Where \(\displaystyle c_{1}, \;\ c_{2}\) are constants chosen so that \(\displaystyle {\phi}(t)=c_{1}y_{1}(t)+c_{2}y_{2}(t)\) satisfies the initial conditions.
I know....i know...it looks monstrous. But it is not as bad as it looks. You are given the info to solve. It is a general form to find the other solution.

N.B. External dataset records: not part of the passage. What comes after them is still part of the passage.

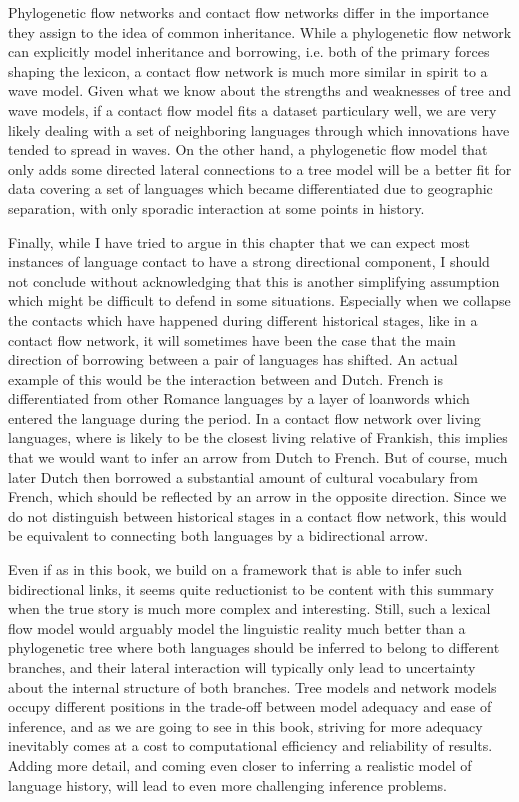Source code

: Phylogenetic flow networks and contact flow networks differ in the importance they assign to the idea of common inheritance. While a phylogenetic flow network can explicitly model inheritance and borrowing, i.e. both of the primary forces shaping the lexicon, a contact flow network is much more similar in spirit to a wave model. Given what we know about the strengths and weaknesses of tree and wave models, if a contact flow model fits a dataset particulary well, we are very likely dealing with a set of neighboring languages through which innovations have tended to spread in waves. On the other hand, a phylogenetic flow model that only adds some directed lateral connections to a tree model will be a better fit for data covering a set of languages which became differentiated due to geographic separation, with only sporadic interaction at some points in history.

Finally, while I have tried to argue in this chapter that we can expect most instances of language contact to have a strong directional component, I should not conclude without acknowledging that this is another simplifying assumption which might be difficult to defend in some situations. Especially when we collapse the contacts which have happened during different historical stages, like in a contact flow network, it will sometimes have been the case that the main direction of borrowing between a pair of languages has shifted. An actual example of this would be the interaction between  and Dutch. French is differentiated from other Romance languages by a layer of  loanwords which entered the language during the  period. In a contact flow network over living languages, where  is likely to be the closest living relative of Frankish, this implies that we would want to infer an arrow from Dutch to French. But of course, much later Dutch then borrowed a substantial amount of cultural vocabulary from French, which should be reflected by an arrow in the opposite direction. Since we do not distinguish between historical stages in a contact flow network, this would be equivalent to connecting both languages by a bidirectional arrow.

Even if as in this book, we build on a framework that is able to infer such bidirectional links, it seems quite reductionist to be content with this summary when the true story is much more complex and interesting. Still, such a lexical flow model would arguably model the linguistic reality much better than a phylogenetic tree where both languages should be inferred to belong to different branches, and their lateral interaction will typically only lead to uncertainty about the internal structure of both branches. Tree models and network models occupy different positions in the trade-off between model adequacy and ease of inference, and as we are going to see in this book, striving for more adequacy inevitably comes at a cost to computational efficiency and reliability of results. Adding more detail, and coming even closer to inferring a realistic model of language history, will lead to even more challenging inference problems.

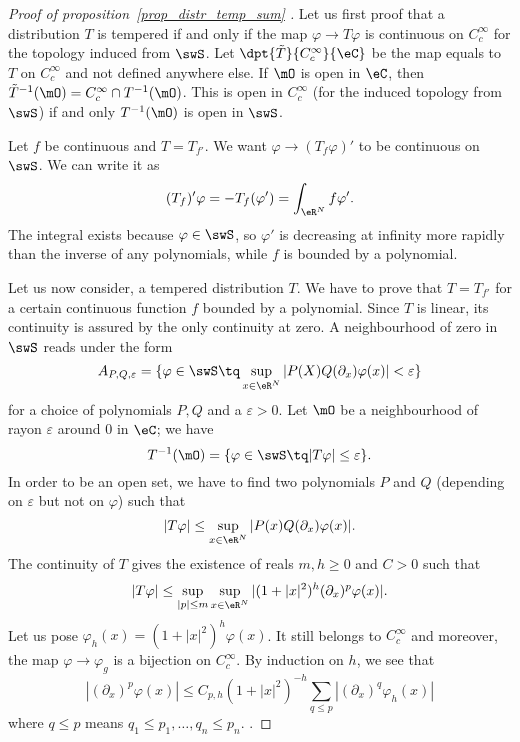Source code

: \begin{proof}[Proof of proposition~\ref{prop_distr_temp_sum} ]
Let us first proof that a distribution $T$ is tempered if and only if the map $\varphi\to T\varphi$ is continuous on $ C^{\infty}_c$ for the topology induced from $\swS$. Let $\dpt{\tilde T}{ C^{\infty}_c}{\eC}$ be the map equals to $T$ on $ C^{\infty}_c$ and not defined anywhere else. If $\mO$ is open in $\eC$, then $\tilde T^{-1}(\mO)= C^{\infty}_c\cap T^{-1}(\mO)$. This is open in $ C^{\infty}_c$ (for the induced topology from $\swS$) if and only $T^{-1}(\mO)$ is open in $\swS$.


Let $f$ be continuous and $T=T_{f'}$. We want $\varphi\to(T_f\varphi)'$ to be continuous on $\swS$. We can write it as
\[
  (T_f)'\varphi=-T_f(\varphi')=\int_{\eR^N}f\varphi'.
\]
The integral exists because $\varphi\in\swS$, so $\varphi'$ is decreasing at infinity more rapidly than the inverse of any polynomials, while $f$ is bounded by a polynomial.

Let us now consider, a tempered distribution $T$. We have to prove that $T=T_{f'}$ for a certain continuous function $f$ bounded by a polynomial. Since $T$ is linear, its continuity is assured by the only continuity at zero. A neighbourhood of zero in $\swS$ reads under the form
\[
  A_{P,Q,\varepsilon}=\{ \varphi\in\swS\tq \sup_{x\in\eR^N}| P(X)Q(\partial_x)\varphi(x) |<\varepsilon \}
\]
for a choice of polynomials $P,Q$ and a $\varepsilon>0$. Let $\mO$ be a neighbourhood of rayon $\varepsilon$ around $0$ in $\eC$; we have
\[
  T^{-1}(\mO)=\{ \varphi\in\swS\tq | T\varphi |\leq \varepsilon \}.
\]
In order to be an open set, we have to find two polynomials $P$ and $Q$ (depending on $\varepsilon$ but not on $\varphi$) such that
\[
  | T\varphi |\leq \sup_{x\in\eR^N}| P(x)Q(\partial_x)\varphi(x) |.
\]
The continuity of $T$ gives the existence of reals $m,h\geq 0$ and $C>0$ such that
\[
  | T\varphi |\leq \sup_{| p |\leq m}\sup_{x\in\eR^N}| (1+| x |^2)^h(\partial_x)^p\varphi(x) |.
\]
Let us pose $\varphi_h(x)=(1+| x |^2)^h\varphi(x)$. It still belongs to $   C^{\infty}_c$ and moreover, the map $\varphi\to\varphi_g$ is a bijection on $ C^{\infty}_c$. By induction on $h$, we see that
\begin{equation}
  | (\partial_x)^p\varphi(x) |\leq C_{p,h}(1+| x |^2)^{-h}\sum_{q\leq p}| (\partial_x)^q\varphi_h(x) |
\end{equation}
where $q\leq p$ means $q_1\leq p_1,\ldots, q_n\leq p_n$.
 .

\end{proof}

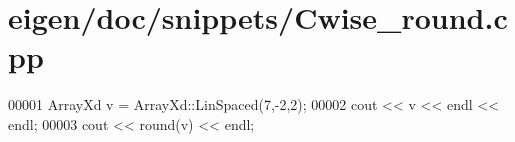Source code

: \hypertarget{eigen_2doc_2snippets_2_cwise__round_8cpp_source}{}\section{eigen/doc/snippets/\+Cwise\+\_\+round.cpp}
\label{eigen_2doc_2snippets_2_cwise__round_8cpp_source}

\begin{DoxyCode}
00001 ArrayXd v = ArrayXd::LinSpaced(7,-2,2);
00002 cout << v << endl << endl;
00003 cout << round(v) << endl;
\end{DoxyCode}
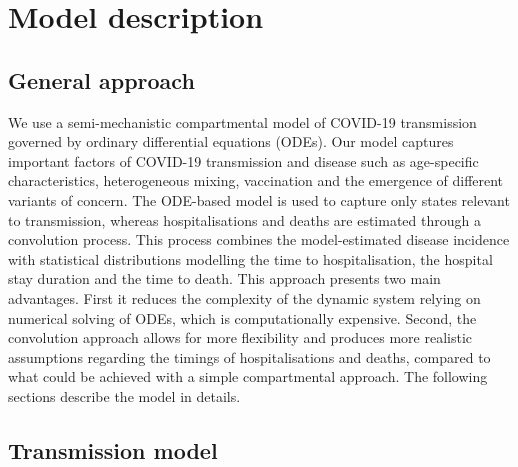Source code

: 
\section{Model description}

\subsection{General approach}
We use a semi-mechanistic compartmental model of COVID-19 transmission governed by ordinary differential equations (ODEs). 
Our model captures important factors of COVID-19 transmission and disease such as age-specific characteristics, 
heterogeneous mixing, vaccination and the emergence of different variants of concern. 
The ODE-based model is used to capture only states relevant to transmission, whereas hospitalisations and deaths are
estimated through a convolution process. This process combines the model-estimated disease incidence with 
statistical distributions modelling the time to hospitalisation, the hospital stay duration and the time to death.
This approach presents two main advantages. First it reduces the complexity of the dynamic system relying on 
numerical solving of ODEs, which is computationally expensive. Second, the convolution approach allows for more flexibility 
and produces more realistic assumptions regarding the timings of hospitalisations and deaths, 
compared to what could be achieved with a simple compartmental approach. The following sections describe the model in details.


\subsection{Transmission model}
\label{trans}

For instance, suppose we have \(\displaystyle y_{1}(t)=\sqrt{t}, \;\ y_{2}(t)=\sqrt{t}ln(t)\) are a solution of the fundamental system of solutions of the equation
\(\displaystyle y''+\frac{1}{4t^{2}}y=0\) and W(t)=1.
Using the expression and letting \(\displaystyle t_{0}=1\), we can find out that the solution y(t) satisfying y(1)=1 and y'(1)=3/2 of
\(\displaystyle y''+\frac{1}{4t^{2}}y=t^{\frac{3}{2}}\) is given by \(\displaystyle y(t)=\frac{8}{9}\sqrt{t}+\frac{2}{3}\sqrt{t}ln(t)+\frac{1}{9}t^{\frac{7}{2}}\)
This is what I use to solve many reduction of order problems. It can make them easier.